Informale per scelta e per istinto, vicino alle esperienze francesi degli anni Cinquanta, Boille strinse un sodalizio professionale con il critico Michel Tapiè, che lo scelse per esporre nelle sue mostre internazionali. Fra gli incontri più intensi di quegli anni, ci fu anche quello con Giulio Carlo Argan, che lo andò a scoprire nel suo studio parigino, per poi ricondurlo in Italia, attraverso una serie di rassegne sempre più fitte.
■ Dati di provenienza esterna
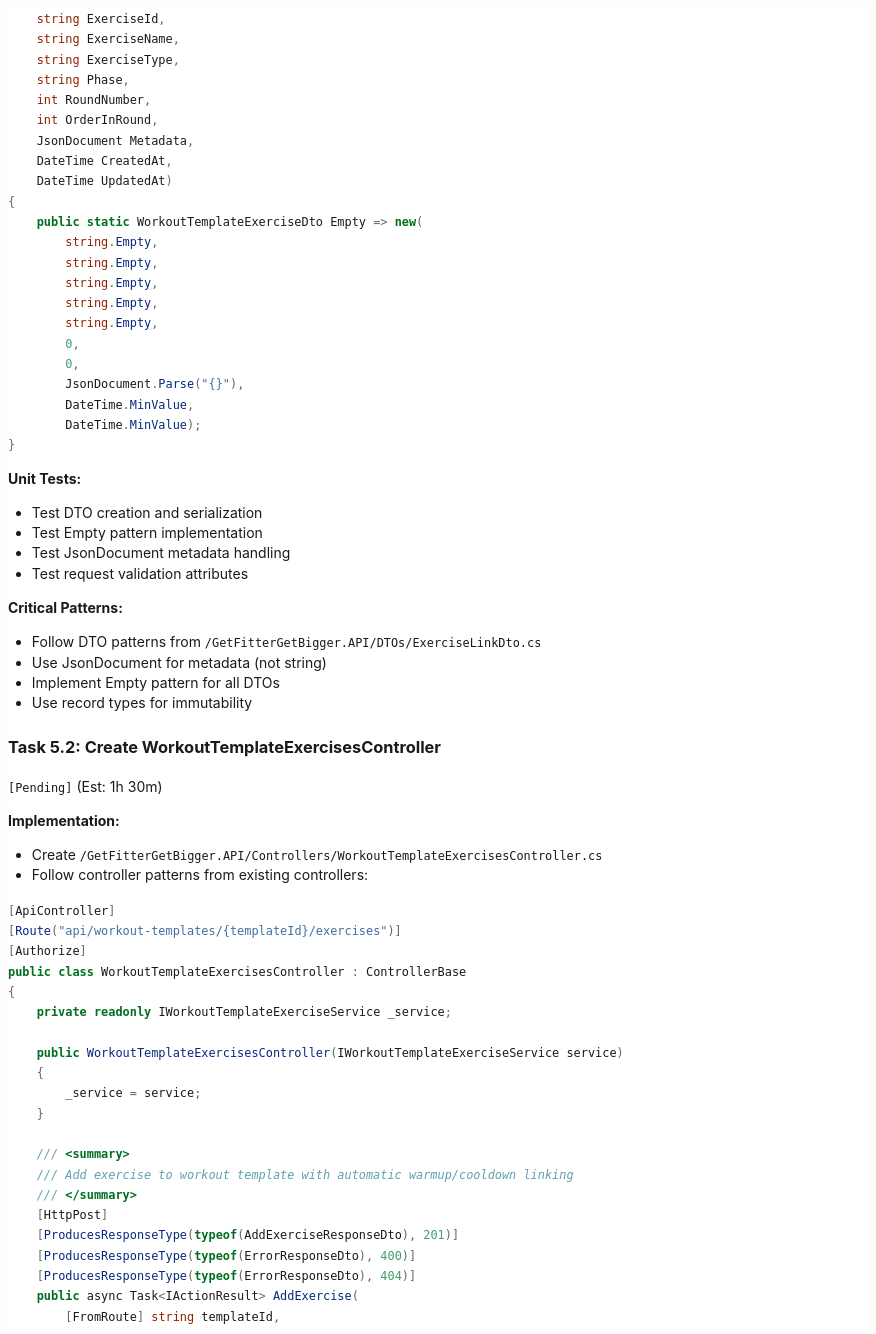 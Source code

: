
 ```csharp
    string ExerciseId,
    string ExerciseName,
    string ExerciseType,
    string Phase,
    int RoundNumber,
    int OrderInRound,
    JsonDocument Metadata,
    DateTime CreatedAt,
    DateTime UpdatedAt)
{
    public static WorkoutTemplateExerciseDto Empty => new(
        string.Empty,
        string.Empty,
        string.Empty,
        string.Empty,
        string.Empty,
        0,
        0,
        JsonDocument.Parse("{}"),
        DateTime.MinValue,
        DateTime.MinValue);
}
```

**Unit Tests:**
- Test DTO creation and serialization
- Test Empty pattern implementation
- Test JsonDocument metadata handling
- Test request validation attributes

**Critical Patterns:**
- Follow DTO patterns from `/GetFitterGetBigger.API/DTOs/ExerciseLinkDto.cs`
- Use JsonDocument for metadata (not string)
- Implement Empty pattern for all DTOs
- Use record types for immutability

### Task 5.2: Create WorkoutTemplateExercisesController
`[Pending]` (Est: 1h 30m)

**Implementation:**
- Create `/GetFitterGetBigger.API/Controllers/WorkoutTemplateExercisesController.cs`
- Follow controller patterns from existing controllers:

```csharp
[ApiController]
[Route("api/workout-templates/{templateId}/exercises")]
[Authorize]
public class WorkoutTemplateExercisesController : ControllerBase
{
    private readonly IWorkoutTemplateExerciseService _service;

    public WorkoutTemplateExercisesController(IWorkoutTemplateExerciseService service)
    {
        _service = service;
    }

    /// <summary>
    /// Add exercise to workout template with automatic warmup/cooldown linking
    /// </summary>
    [HttpPost]
    [ProducesResponseType(typeof(AddExerciseResponseDto), 201)]
    [ProducesResponseType(typeof(ErrorResponseDto), 400)]
    [ProducesResponseType(typeof(ErrorResponseDto), 404)]
    public async Task<IActionResult> AddExercise(
        [FromRoute] string templateId,
``` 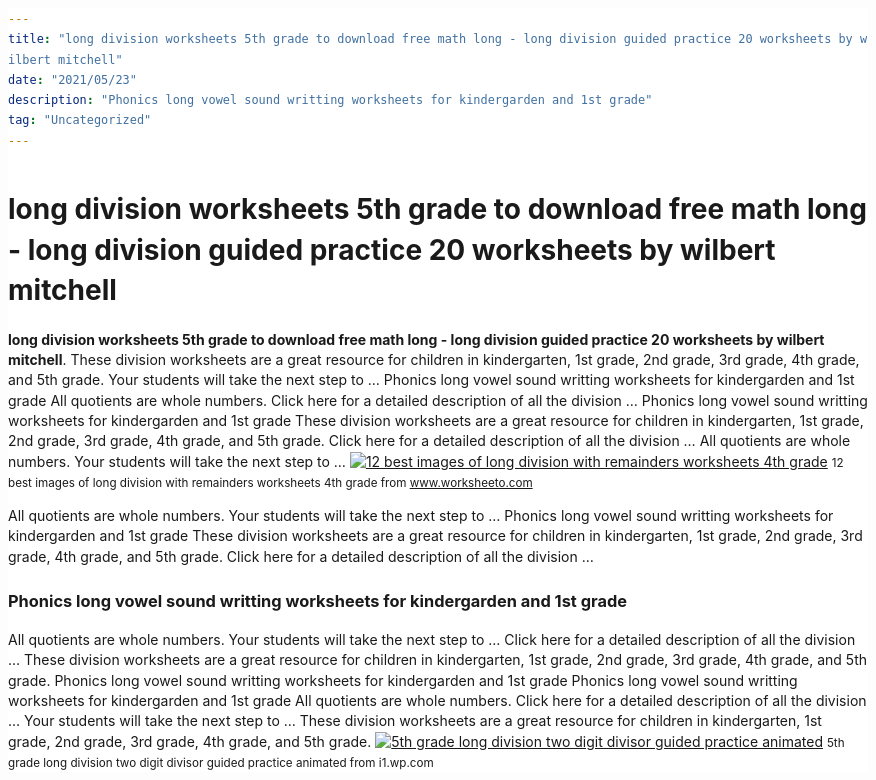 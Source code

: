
 ```yaml
---
title: "long division worksheets 5th grade to download free math long - long division guided practice 20 worksheets by wilbert mitchell"
date: "2021/05/23"
description: "Phonics long vowel sound writting worksheets for kindergarden and 1st grade"
tag: "Uncategorized"
---
```


# long division worksheets 5th grade to download free math long - long division guided practice 20 worksheets by wilbert mitchell
**long division worksheets 5th grade to download free math long - long division guided practice 20 worksheets by wilbert mitchell**. These division worksheets are a great resource for children in kindergarten, 1st grade, 2nd grade, 3rd grade, 4th grade, and 5th grade. Your students will take the next step to … Phonics long vowel sound writting worksheets for kindergarden and 1st grade All quotients are whole numbers. Click here for a detailed description of all the division …
Phonics long vowel sound writting worksheets for kindergarden and 1st grade These division worksheets are a great resource for children in kindergarten, 1st grade, 2nd grade, 3rd grade, 4th grade, and 5th grade. Click here for a detailed description of all the division … All quotients are whole numbers. Your students will take the next step to …
[![12 best images of long division with remainders worksheets 4th grade](http://www.worksheeto.com/postpic/2015/03/long-division-with-remainders-worksheets_110514.jpg "12 best images of long division with remainders worksheets 4th grade")](http://www.worksheeto.com/postpic/2015/03/long-division-with-remainders-worksheets_110514.jpg)
<small>12 best images of long division with remainders worksheets 4th grade from www.worksheeto.com</small>

All quotients are whole numbers. Your students will take the next step to … Phonics long vowel sound writting worksheets for kindergarden and 1st grade These division worksheets are a great resource for children in kindergarten, 1st grade, 2nd grade, 3rd grade, 4th grade, and 5th grade. Click here for a detailed description of all the division …

### Phonics long vowel sound writting worksheets for kindergarden and 1st grade
All quotients are whole numbers. Your students will take the next step to … Click here for a detailed description of all the division … These division worksheets are a great resource for children in kindergarten, 1st grade, 2nd grade, 3rd grade, 4th grade, and 5th grade. Phonics long vowel sound writting worksheets for kindergarden and 1st grade
Phonics long vowel sound writting worksheets for kindergarden and 1st grade All quotients are whole numbers. Click here for a detailed description of all the division … Your students will take the next step to … These division worksheets are a great resource for children in kindergarten, 1st grade, 2nd grade, 3rd grade, 4th grade, and 5th grade.
[![5th grade long division two digit divisor guided practice animated](https://i1.wp.com/ecdn.teacherspayteachers.com/thumbitem/LONG-DIVISION-ANIMATED-TWO-DIGIT-DIVISOR-GUIDED-PRACTICE-1471807971/original-419613-2.jpg "5th grade long division two digit divisor guided practice animated")](https://i1.wp.com/ecdn.teacherspayteachers.com/thumbitem/LONG-DIVISION-ANIMATED-TWO-DIGIT-DIVISOR-GUIDED-PRACTICE-1471807971/original-419613-2.jpg)
<small>5th grade long division two digit divisor guided practice animated from i1.wp.com</small>
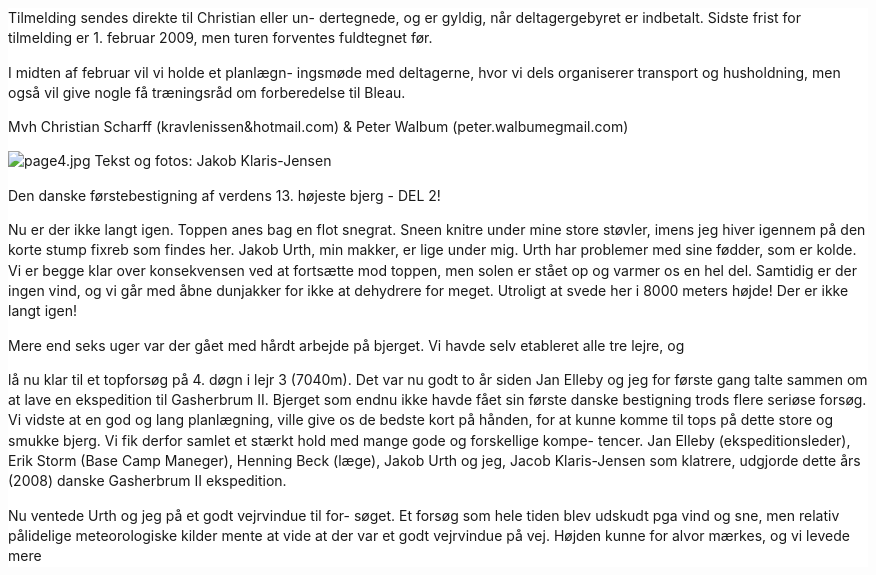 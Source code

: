 Tilmelding sendes direkte til Christian eller un-
dertegnede, og er gyldig, når deltagergebyret er
indbetalt. Sidste frist for tilmelding er 1. februar
2009, men turen forventes fuldtegnet før.

I midten af februar vil vi holde et planlægn-
ingsmøde med deltagerne, hvor vi dels organiserer
transport og husholdning, men også vil give nogle
få træningsråd om forberedelse til Bleau.

Mvh
Christian Scharff (kravlenissen&hotmail.com) &
Peter Walbum (peter.walbumegmail.com)





![page4.jpg](/2008/DB-2008-4/page4.jpg)
Tekst og fotos: Jakob Klaris-Jensen

Den danske førstebestigning af
verdens 13. højeste bjerg - DEL 2!

Nu er der ikke langt igen. Toppen anes bag en flot
snegrat. Sneen knitre under mine store støvler, imens
jeg hiver igennem på den korte stump fixreb som
findes her. Jakob Urth, min makker, er lige under mig.
Urth har problemer med sine fødder, som er kolde. Vi
er begge klar over konsekvensen ved at fortsætte mod
toppen, men solen er stået op og varmer os en hel
del. Samtidig er der ingen vind, og vi går med åbne
dunjakker for ikke at dehydrere for meget. Utroligt at
svede her i 8000 meters højde! Der er ikke langt igen!

Mere end seks uger var der gået med hårdt arbejde
på bjerget. Vi havde selv etableret alle tre lejre, og

lå nu klar til et topforsøg på 4. døgn i lejr 3 (7040m).
Det var nu godt to år siden Jan Elleby og jeg for første
gang talte sammen om at lave en ekspedition til
Gasherbrum II. Bjerget som endnu ikke havde fået sin
første danske bestigning trods flere seriøse forsøg. Vi
vidste at en god og lang planlægning, ville give os de
bedste kort på hånden, for at kunne komme til tops
på dette store og smukke bjerg. Vi fik derfor samlet et
stærkt hold med mange gode og forskellige kompe-
tencer. Jan Elleby (ekspeditionsleder), Erik Storm (Base
Camp Maneger), Henning Beck (læge), Jakob Urth og
jeg, Jacob Klaris-Jensen som klatrere, udgjorde dette
års (2008) danske Gasherbrum II ekspedition.

Nu ventede Urth og jeg på et godt vejrvindue til for-
søget. Et forsøg som hele tiden blev udskudt pga vind
og sne, men relativ pålidelige meteorologiske kilder
mente at vide at der var et godt vejrvindue på vej.
Højden kunne for alvor mærkes, og vi levede mere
Ideogrammi, fonemi, segni vitalissimi: Boille scompigliava lo spazio con quel brulicare di presenze cromatiche e poi lo ricomponeva in un ordine tutto suo. L’astrattismo era una cartina di tornasole delle sue stratificazioni di studi: nei suoi lavori tornavano ad affiorare una serie di architetture costruite attraverso il rincorrersi dei segni che finivano per occupare ogni interstizio della realtà.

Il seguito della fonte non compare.